◆ **Data to examine**
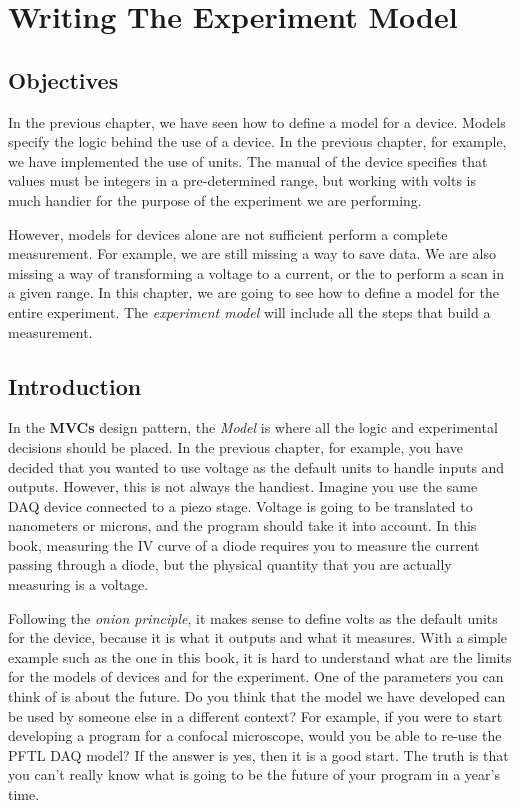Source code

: \chapter{Writing The Experiment Model}\label{chapter:experiment-model}

\section{Objectives}
In the previous chapter, we have seen how to define a model for a device. Models specify the logic behind the use of a device. In the previous chapter, for example, we have implemented the use of units. The manual of the device specifies that values must be integers in a pre-determined range, but working with volts is much handier for the purpose of the experiment we are performing. 

However, models for devices alone are not sufficient perform a complete measurement. For example, we are still missing a way to save data. We are also missing a way of transforming a voltage to a current, or the to perform a scan in a given range. In this chapter, we are going to see how to define a model for the entire experiment. The \emph{experiment model} will include all the steps that build a measurement.

\section{Introduction}
In the \textbf{MVCs} design pattern, the \emph{Model} is where all the logic and experimental decisions should be placed. In the previous chapter, for example, you have decided that you wanted to use voltage as the default units to handle inputs and outputs. However, this is not always the handiest. Imagine you use the same {DAQ} device connected to a piezo stage. Voltage is going to be translated to nanometers or microns, and the program should take it into account. In this book, measuring the IV curve of a diode requires you to measure the current passing through a diode, but the physical quantity that you are actually measuring is a voltage.

Following the \emph{onion principle}, it makes sense to define volts as the default units for the device, because it is what it outputs and what it measures. With a simple example such as the one in this book, it is hard to understand what are the limits for the models of devices and for the experiment. One of the parameters you can think of is about the future. Do you think that the model we have developed can be used by someone else in a different context? For example, if you were to start developing a program for a confocal microscope, would you be able to re-use the {PFTL DAQ} model? If the answer is yes, then it is a good start. The truth is that you can't really know what is going to be the future of your program in a year's time.


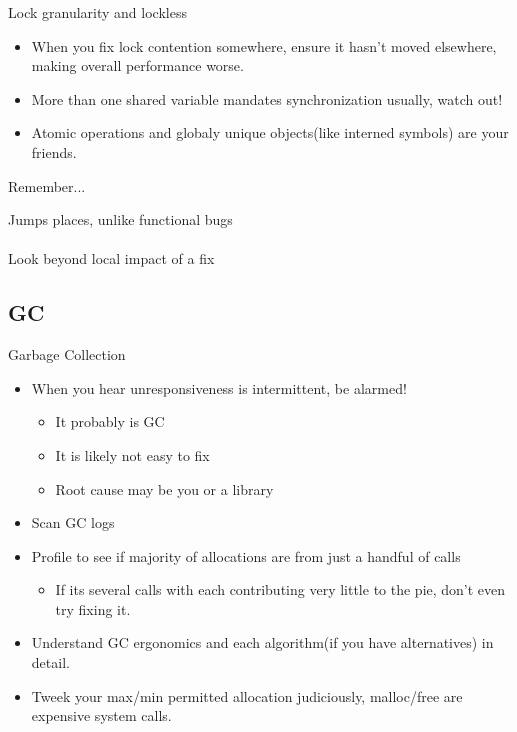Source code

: \documentclass{beamer}
\begin{document}
\begin{frame}{Lock granularity and lockless}
  \begin{itemize}
  \item When you fix lock contention somewhere, ensure it hasn't moved elsewhere, making overall performance worse.
    \pause
  \item More than one shared variable mandates synchronization usually, watch out!
    \pause
  \item Atomic operations and globaly unique objects(like interned symbols) are your friends.
  \end{itemize}
\end{frame}

\begin{frame}{Remember...}
  \begin{center}
    \large{Jumps places, unlike functional bugs}\quad\\
    \quad\\
    \small{Look beyond local impact of a fix}
  \end{center}
\end{frame}

\subsection{GC}

\begin{frame}{Garbage Collection}
  \begin{itemize}
  \item When you hear unresponsiveness is intermittent, be alarmed!
    \begin{itemize}
    \item It probably is GC
    \item It is likely not easy to fix
    \item Root cause may be you or a library
    \end{itemize}
    \pause
  \item Scan GC logs
    \pause
  \item Profile to see if majority of allocations are from just a handful of calls
    \begin{itemize}
      \item If its several calls with each contributing very little to the pie, don't even try fixing it.
    \end{itemize}
    \pause
  \item Understand GC ergonomics and each algorithm(if you have alternatives) in detail.
  \item Tweek your max/min permitted allocation judiciously, malloc/free are expensive system calls.
  \end{itemize}
\end{frame}
\end{document}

◆ **Work task**
Keep every word of the records and none of the pictures when you print them again.

◆ **Task solution**
Source code

: \chapter{Writing The Experiment Model}\label{chapter:experiment-model}

\section{Objectives}
In the previous chapter, we have seen how to define a model for a device. Models specify the logic behind the use of a device. In the previous chapter, for example, we have implemented the use of units. The manual of the device specifies that values must be integers in a pre-determined range, but working with volts is much handier for the purpose of the experiment we are performing. 

However, models for devices alone are not sufficient perform a complete measurement. For example, we are still missing a way to save data. We are also missing a way of transforming a voltage to a current, or the to perform a scan in a given range. In this chapter, we are going to see how to define a model for the entire experiment. The \emph{experiment model} will include all the steps that build a measurement.

\section{Introduction}
In the \textbf{MVCs} design pattern, the \emph{Model} is where all the logic and experimental decisions should be placed. In the previous chapter, for example, you have decided that you wanted to use voltage as the default units to handle inputs and outputs. However, this is not always the handiest. Imagine you use the same {DAQ} device connected to a piezo stage. Voltage is going to be translated to nanometers or microns, and the program should take it into account. In this book, measuring the IV curve of a diode requires you to measure the current passing through a diode, but the physical quantity that you are actually measuring is a voltage.

Following the \emph{onion principle}, it makes sense to define volts as the default units for the device, because it is what it outputs and what it measures. With a simple example such as the one in this book, it is hard to understand what are the limits for the models of devices and for the experiment. One of the parameters you can think of is about the future. Do you think that the model we have developed can be used by someone else in a different context? For example, if you were to start developing a program for a confocal microscope, would you be able to re-use the {PFTL DAQ} model? If the answer is yes, then it is a good start. The truth is that you can't really know what is going to be the future of your program in a year's time.


Source code

: \documentclass{beamer}
\begin{document}
\begin{frame}{Lock granularity and lockless}
  \begin{itemize}
  \item When you fix lock contention somewhere, ensure it hasn't moved elsewhere, making overall performance worse.
    \pause
  \item More than one shared variable mandates synchronization usually, watch out!
    \pause
  \item Atomic operations and globaly unique objects(like interned symbols) are your friends.
  \end{itemize}
\end{frame}

\begin{frame}{Remember...}
  \begin{center}
    \large{Jumps places, unlike functional bugs}\quad\\
    \quad\\
    \small{Look beyond local impact of a fix}
  \end{center}
\end{frame}

\subsection{GC}

\begin{frame}{Garbage Collection}
  \begin{itemize}
  \item When you hear unresponsiveness is intermittent, be alarmed!
    \begin{itemize}
    \item It probably is GC
    \item It is likely not easy to fix
    \item Root cause may be you or a library
    \end{itemize}
    \pause
  \item Scan GC logs
    \pause
  \item Profile to see if majority of allocations are from just a handful of calls
    \begin{itemize}
      \item If its several calls with each contributing very little to the pie, don't even try fixing it.
    \end{itemize}
    \pause
  \item Understand GC ergonomics and each algorithm(if you have alternatives) in detail.
  \item Tweek your max/min permitted allocation judiciously, malloc/free are expensive system calls.
  \end{itemize}
\end{frame}
\end{document}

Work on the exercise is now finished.